INFORMATION PROVIDED →
───

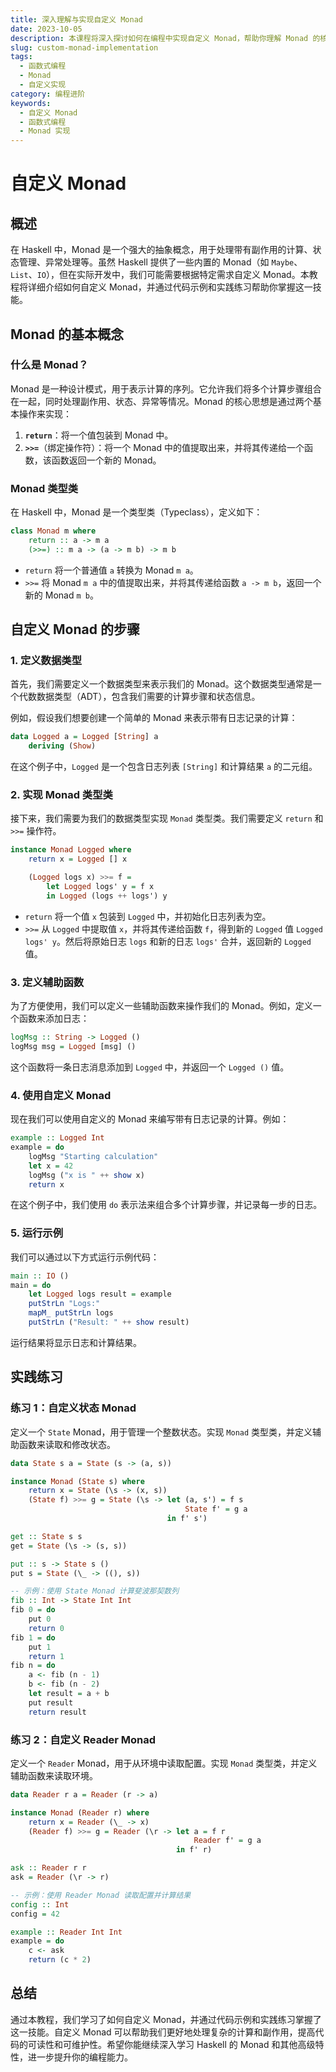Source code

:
 ```yaml
---
title: 深入理解与实现自定义 Monad
date: 2023-10-05
description: 本课程将深入探讨如何在编程中实现自定义 Monad，帮助你理解 Monad 的核心概念及其在函数式编程中的应用。
slug: custom-monad-implementation
tags:
  - 函数式编程
  - Monad
  - 自定义实现
category: 编程进阶
keywords:
  - 自定义 Monad
  - 函数式编程
  - Monad 实现
---
```


# 自定义 Monad

## 概述

在 Haskell 中，Monad 是一个强大的抽象概念，用于处理带有副作用的计算、状态管理、异常处理等。虽然 Haskell 提供了一些内置的 Monad（如 `Maybe`、`List`、`IO`），但在实际开发中，我们可能需要根据特定需求自定义 Monad。本教程将详细介绍如何自定义 Monad，并通过代码示例和实践练习帮助你掌握这一技能。

## Monad 的基本概念

### 什么是 Monad？

Monad 是一种设计模式，用于表示计算的序列。它允许我们将多个计算步骤组合在一起，同时处理副作用、状态、异常等情况。Monad 的核心思想是通过两个基本操作来实现：

1. **`return`**：将一个值包装到 Monad 中。
2. **`>>=`**（绑定操作符）：将一个 Monad 中的值提取出来，并将其传递给一个函数，该函数返回一个新的 Monad。

### Monad 类型类

在 Haskell 中，Monad 是一个类型类（Typeclass），定义如下：

```haskell
class Monad m where
    return :: a -> m a
    (>>=) :: m a -> (a -> m b) -> m b
```

- `return` 将一个普通值 `a` 转换为 Monad `m a`。
- `>>=` 将 Monad `m a` 中的值提取出来，并将其传递给函数 `a -> m b`，返回一个新的 Monad `m b`。

## 自定义 Monad 的步骤

### 1. 定义数据类型

首先，我们需要定义一个数据类型来表示我们的 Monad。这个数据类型通常是一个代数数据类型（ADT），包含我们需要的计算步骤和状态信息。

例如，假设我们想要创建一个简单的 Monad 来表示带有日志记录的计算：

```haskell
data Logged a = Logged [String] a
    deriving (Show)
```

在这个例子中，`Logged` 是一个包含日志列表 `[String]` 和计算结果 `a` 的二元组。

### 2. 实现 Monad 类型类

接下来，我们需要为我们的数据类型实现 `Monad` 类型类。我们需要定义 `return` 和 `>>=` 操作符。

```haskell
instance Monad Logged where
    return x = Logged [] x

    (Logged logs x) >>= f =
        let Logged logs' y = f x
        in Logged (logs ++ logs') y
```

- `return` 将一个值 `x` 包装到 `Logged` 中，并初始化日志列表为空。
- `>>=` 从 `Logged` 中提取值 `x`，并将其传递给函数 `f`，得到新的 `Logged` 值 `Logged logs' y`。然后将原始日志 `logs` 和新的日志 `logs'` 合并，返回新的 `Logged` 值。

### 3. 定义辅助函数

为了方便使用，我们可以定义一些辅助函数来操作我们的 Monad。例如，定义一个函数来添加日志：

```haskell
logMsg :: String -> Logged ()
logMsg msg = Logged [msg] ()
```

这个函数将一条日志消息添加到 `Logged` 中，并返回一个 `Logged ()` 值。

### 4. 使用自定义 Monad

现在我们可以使用自定义的 Monad 来编写带有日志记录的计算。例如：

```haskell
example :: Logged Int
example = do
    logMsg "Starting calculation"
    let x = 42
    logMsg ("x is " ++ show x)
    return x
```

在这个例子中，我们使用 `do` 表示法来组合多个计算步骤，并记录每一步的日志。

### 5. 运行示例

我们可以通过以下方式运行示例代码：

```haskell
main :: IO ()
main = do
    let Logged logs result = example
    putStrLn "Logs:"
    mapM_ putStrLn logs
    putStrLn ("Result: " ++ show result)
```

运行结果将显示日志和计算结果。

## 实践练习

### 练习 1：自定义状态 Monad

定义一个 `State` Monad，用于管理一个整数状态。实现 `Monad` 类型类，并定义辅助函数来读取和修改状态。

```haskell
data State s a = State (s -> (a, s))

instance Monad (State s) where
    return x = State (\s -> (x, s))
    (State f) >>= g = State (\s -> let (a, s') = f s
                                       State f' = g a
                                   in f' s')

get :: State s s
get = State (\s -> (s, s))

put :: s -> State s ()
put s = State (\_ -> ((), s))

-- 示例：使用 State Monad 计算斐波那契数列
fib :: Int -> State Int Int
fib 0 = do
    put 0
    return 0
fib 1 = do
    put 1
    return 1
fib n = do
    a <- fib (n - 1)
    b <- fib (n - 2)
    let result = a + b
    put result
    return result
```

### 练习 2：自定义 Reader Monad

定义一个 `Reader` Monad，用于从环境中读取配置。实现 `Monad` 类型类，并定义辅助函数来读取环境。

```haskell
data Reader r a = Reader (r -> a)

instance Monad (Reader r) where
    return x = Reader (\_ -> x)
    (Reader f) >>= g = Reader (\r -> let a = f r
                                         Reader f' = g a
                                     in f' r)

ask :: Reader r r
ask = Reader (\r -> r)

-- 示例：使用 Reader Monad 读取配置并计算结果
config :: Int
config = 42

example :: Reader Int Int
example = do
    c <- ask
    return (c * 2)
```

## 总结

通过本教程，我们学习了如何自定义 Monad，并通过代码示例和实践练习掌握了这一技能。自定义 Monad 可以帮助我们更好地处理复杂的计算和副作用，提高代码的可读性和可维护性。希望你能继续深入学习 Haskell 的 Monad 和其他高级特性，进一步提升你的编程能力。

───

WORK INSTRUCTION → Reply with the count alone: how many lines of the records contain the string "data"?

SOLUTION TO THIS TASK → 3